[Input for this task — start]

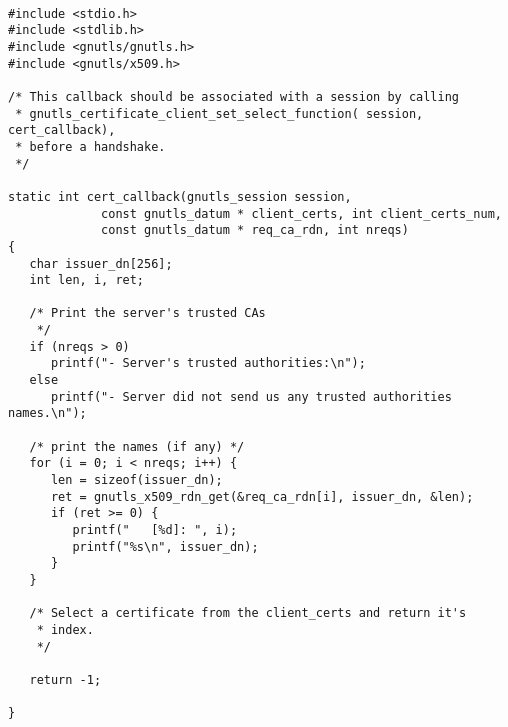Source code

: \begin{verbatim}

#include <stdio.h>
#include <stdlib.h>
#include <gnutls/gnutls.h>
#include <gnutls/x509.h>

/* This callback should be associated with a session by calling
 * gnutls_certificate_client_set_select_function( session, cert_callback),
 * before a handshake.
 */

static int cert_callback(gnutls_session session,
			 const gnutls_datum * client_certs, int client_certs_num,
			 const gnutls_datum * req_ca_rdn, int nreqs)
{
   char issuer_dn[256];
   int len, i, ret;

   /* Print the server's trusted CAs
    */
   if (nreqs > 0)
      printf("- Server's trusted authorities:\n");
   else
      printf("- Server did not send us any trusted authorities names.\n");

   /* print the names (if any) */
   for (i = 0; i < nreqs; i++) {
      len = sizeof(issuer_dn);
      ret = gnutls_x509_rdn_get(&req_ca_rdn[i], issuer_dn, &len);
      if (ret >= 0) {
         printf("   [%d]: ", i);
         printf("%s\n", issuer_dn);
      }
   }

   /* Select a certificate from the client_certs and return it's
    * index.
    */

   return -1;

}

\end{verbatim}
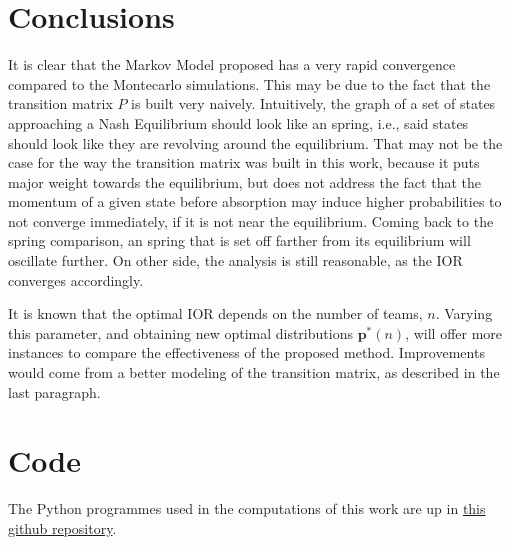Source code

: \documentclass{article}
\newcommand{\pp}{\mathbf{p}}
\begin{document}
\section{Conclusions}\label{sec5}
It is clear that the Markov Model proposed has a very rapid convergence compared to the Montecarlo simulations. This may be due to the fact that the transition matrix $P$ is built very naively. Intuitively, the graph of a set of states approaching a Nash Equilibrium should look like an spring, i.e., said states should look like they are revolving around the equilibrium. That may not be the case for the way the transition matrix was built in this work, because it puts major weight towards the equilibrium, but does not address the fact that the momentum of a given state before absorption may induce higher probabilities to not converge immediately, if it is not near the equilibrium. Coming back to the spring comparison, an spring that is set off farther from its equilibrium will oscillate further. On other side, the analysis is still reasonable, as the IOR converges accordingly.\par
It is known that the optimal IOR depends on the number of teams, $n$. Varying this parameter, and obtaining new optimal distributions $\pp^*(n)$, will offer more instances to compare the effectiveness of the proposed method.
Improvements would come from a better modeling of the transition matrix, as described in the last paragraph.\par 

\section*{Code}
The Python programmes used in the computations of this work are up in \href{https://github.com/NeutralElement/Stochastic-Processes-Project}{this github repository}.

\newpage




\end{document}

[Input for this task — finish]

◆ Task prompt ◆
In the records above, collect each line with "include".

◆ Solution ◆
#include <stdio.h>
#include <stdlib.h>
#include <gnutls/gnutls.h>
#include <gnutls/x509.h>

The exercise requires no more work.